Photonic Band Gap in 1D Multilayers Made by Alternating SiO2 or PMMA with MoS2 or WS2 monolayers

TL;DR

This paper demonstrates the theoretical design of one-dimensional photonic crystals using inexpensive materials like SiO2 or PMMA combined with monolayer MoS2 or WS2, showing potential for optical applications.

Contribution

It introduces a novel approach to creating photonic crystals with atomically thin 2D materials integrated into simple multilayer structures, supported by simulation results.

Findings

Simulated transmission spectra show photonic band gaps.

Low-cost materials enable easy fabrication.

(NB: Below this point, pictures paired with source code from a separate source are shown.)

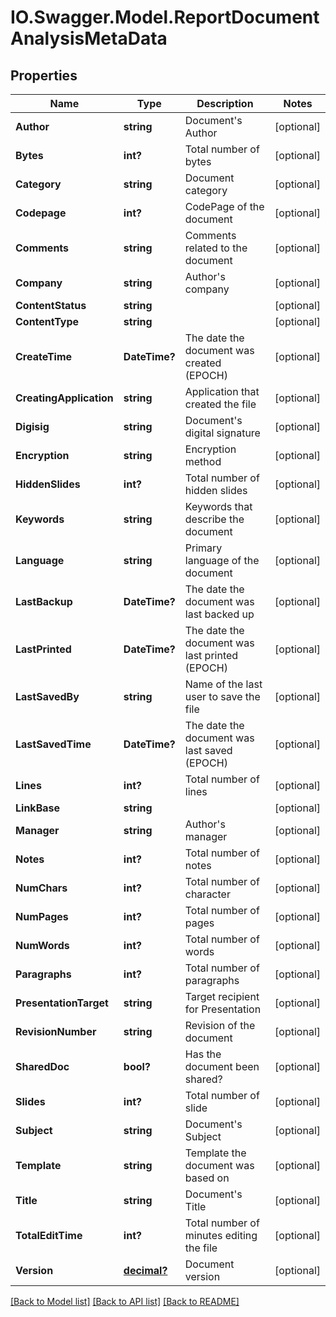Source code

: # IO.Swagger.Model.ReportDocumentAnalysisMetaData
## Properties

Name | Type | Description | Notes
------------ | ------------- | ------------- | -------------
**Author** | **string** | Document&#x27;s Author | [optional] 
**Bytes** | **int?** | Total number of bytes | [optional] 
**Category** | **string** | Document category | [optional] 
**Codepage** | **int?** | CodePage of the document | [optional] 
**Comments** | **string** | Comments related to the document | [optional] 
**Company** | **string** | Author&#x27;s company | [optional] 
**ContentStatus** | **string** |  | [optional] 
**ContentType** | **string** |  | [optional] 
**CreateTime** | **DateTime?** | The date the document was created (EPOCH) | [optional] 
**CreatingApplication** | **string** | Application that created the file | [optional] 
**Digisig** | **string** | Document&#x27;s digital signature | [optional] 
**Encryption** | **string** | Encryption method | [optional] 
**HiddenSlides** | **int?** | Total number of hidden slides | [optional] 
**Keywords** | **string** | Keywords that describe the document | [optional] 
**Language** | **string** | Primary language of the document | [optional] 
**LastBackup** | **DateTime?** | The date the document was last backed up | [optional] 
**LastPrinted** | **DateTime?** | The date the document was last printed (EPOCH) | [optional] 
**LastSavedBy** | **string** | Name of the last user to save the file | [optional] 
**LastSavedTime** | **DateTime?** | The date the document was last saved (EPOCH) | [optional] 
**Lines** | **int?** | Total number of lines | [optional] 
**LinkBase** | **string** |  | [optional] 
**Manager** | **string** | Author&#x27;s manager | [optional] 
**Notes** | **int?** | Total number of notes | [optional] 
**NumChars** | **int?** | Total number of character | [optional] 
**NumPages** | **int?** | Total number of pages | [optional] 
**NumWords** | **int?** | Total number of words | [optional] 
**Paragraphs** | **int?** | Total number of paragraphs | [optional] 
**PresentationTarget** | **string** | Target recipient for Presentation | [optional] 
**RevisionNumber** | **string** | Revision of the document | [optional] 
**SharedDoc** | **bool?** | Has the document been shared? | [optional] 
**Slides** | **int?** | Total number of slide | [optional] 
**Subject** | **string** | Document&#x27;s Subject | [optional] 
**Template** | **string** | Template the document was based on | [optional] 
**Title** | **string** | Document&#x27;s Title | [optional] 
**TotalEditTime** | **int?** | Total number of minutes editing the file | [optional] 
**Version** | [**decimal?**](BigDecimal.md) | Document version | [optional] 

[[Back to Model list]](../README.md#documentation-for-models) [[Back to API list]](../README.md#documentation-for-api-endpoints) [[Back to README]](../README.md)

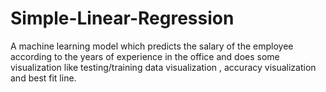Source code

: # Simple-Linear-Regression
A machine learning model which predicts the salary of the employee according to the years of experience in the office  and does some visualization like testing/training data visualization , accuracy visualization and best fit line.
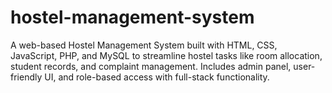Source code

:# hostel-management-system
A web-based Hostel Management System built with HTML, CSS, JavaScript, PHP, and MySQL to streamline hostel tasks like room allocation, student records, and complaint management. Includes admin panel, user-friendly UI, and role-based access with full-stack functionality.
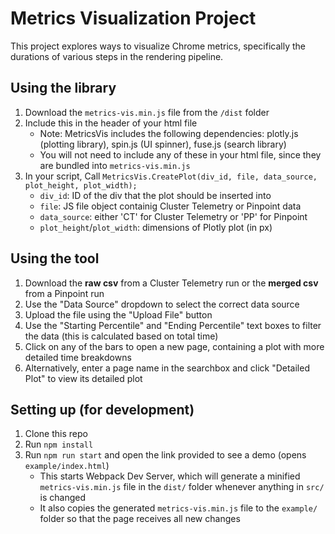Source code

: # Metrics Visualization Project

This project explores ways to visualize Chrome metrics, specifically the durations of various steps in the rendering pipeline.

## Using the library

1. Download the `metrics-vis.min.js` file from the `/dist` folder
2. Include this in the header of your html file
   * Note: MetricsVis includes the following dependencies: plotly.js (plotting library), spin.js (UI spinner), fuse.js (search library)
   * You will not need to include any of these in your html file, since they are bundled into `metrics-vis.min.js`
3. In your script, Call `MetricsVis.CreatePlot(div_id, file, data_source, plot_height, plot_width);`
   * `div_id`: ID of the div that the plot should be inserted into
   * `file`: JS file object containig Cluster Telemetry or Pinpoint data
   * `data_source`: either 'CT' for Cluster Telemetry or 'PP' for Pinpoint
   * `plot_height`/`plot_width`: dimensions of Plotly plot (in px)

## Using the tool

1. Download the **raw csv** from a Cluster Telemetry run or the **merged csv** from a Pinpoint run
2. Use the "Data Source" dropdown to select the correct data source
3. Upload the file using the "Upload File" button
4. Use the "Starting Percentile" and "Ending Percentile" text boxes to filter the data (this is calculated based on total time)
5. Click on any of the bars to open a new page, containing a plot with more detailed time breakdowns
6. Alternatively, enter a page name in the searchbox and click "Detailed Plot" to view its detailed plot


## Setting up (for development)

 1. Clone this repo
 2. Run `npm install`
 3. Run `npm run start` and open the link provided to see a demo (opens `example/index.html`)
    * This starts Webpack Dev Server, which will generate a minified `metrics-vis.min.js` file in the `dist/` folder whenever anything in `src/` is changed
    * It also copies the generated `metrics-vis.min.js` file to the `example/` folder so that the page receives all new changes

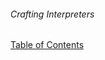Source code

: ###### Crafting Interpreters ######
[Table of Contents](https://craftinginterpreters.com/contents.html)
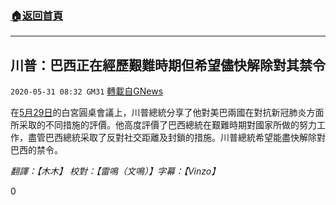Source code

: ###  [:house:返回首頁](https://github.com/ourhimalayas/txt)
---

## 川普：巴西正在經歷艱難時期但希望儘快解除對其禁令
`2020-05-31 08:32 GM31` [轉載自GNews](https://gnews.org/zh-hant/218587/)

在[5月29日](https://www.youtube.com/watch?v=vzr8RmA4fBA)的白宮圓桌會議上，川普總統分享了他對美巴兩國在對抗新冠肺炎方面所采取的不同措施的評價。他高度評價了巴西總統在艱難時期對國家所做的努力工作，盡管巴西總統采取了反對社交距離及封鎖的措施。川普總統希望能盡快解除對巴西的禁令。

*翻譯：【木木】 校對：【雷鳴（文鳴）】字幕：【Vinzo】*

0
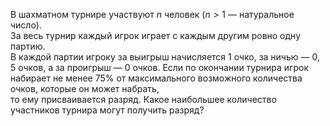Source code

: В  шахматном  турнире  участвуют  $n$  человек ($n  >  1$ —  натуральное  число).  
За  весь турнир  каждый  игрок  играет  с  каждым  другим  ровно  одну  партию.  
В  каждой  партии  игроку  за выигрыш начисляется 1 очко,  за ничью — $0,\!5$ очков, 
а  за проигрыш — 0 очков. Если по окончании турнира игрок набирает не менее 
$75\%$ от максимального возможного количества  очков,  которые  он  может  набрать,  
то  ему  присваивается  разряд.  Какое наибольшее количество участников турнира могут получить  разряд?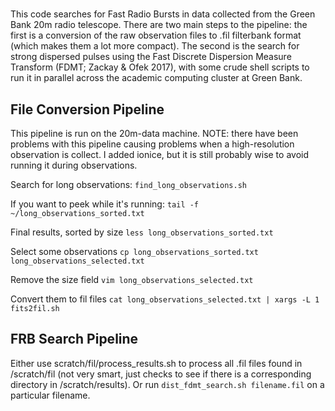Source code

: # 
This code searches for Fast Radio Bursts in data collected from the Green Bank 20m radio telescope. There are two main steps to the pipeline: the first is a conversion of the raw observation files to .fil filterbank format (which makes them a lot more compact). The second is the search for strong dispersed pulses using the Fast Discrete Dispersion Measure Transform (FDMT; Zackay & Ofek 2017), with some crude shell scripts to run it in parallel across the academic computing cluster at Green Bank.

## File Conversion Pipeline
This pipeline is run on the 20m-data machine.
NOTE: there have been problems with this pipeline causing problems when a high-resolution observation is collect. I added ionice, but it is still probably wise to avoid running it during observations.

Search for long observations:
`find_long_observations.sh`

If you want to peek while it's running:
`tail -f ~/long_observations_sorted.txt`

Final results, sorted by size
`less long_observations_sorted.txt`

Select some observations
`cp long_observations_sorted.txt long_observations_selected.txt`

Remove the size field
`vim long_observations_selected.txt`

Convert them to fil files
`cat long_observations_selected.txt | xargs -L 1 fits2fil.sh`

## FRB Search Pipeline

Either use scratch/fil/process_results.sh to process all .fil files found in /scratch/fil (not very smart, just checks to see if there is a corresponding directory in /scratch/results). Or run `dist_fdmt_search.sh filename.fil` on a particular filename.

Potential applications in photonics and light emission.

Abstract

Atomically thin molybdenum disulphide (MoS2) and tungsten disulphide (WS2) are very interesting two dimensional materials for optics and electronics. In this work we show the possibility to obtain one-dimensional photonic crystals consisting of low-cost and easy processable materials, as silicon dioxide (SiO2) or poly methyl methacrylate (PMMA), and of MoS2 or WS2 monolayers. We have simulated the transmission spectra of the photonic crystals using the transfer matrix method and employing the wavelength dependent refractive indexes of the materials. This study envisages the experimental fabrication of these new types of photonic crystals for photonic and light emission applications.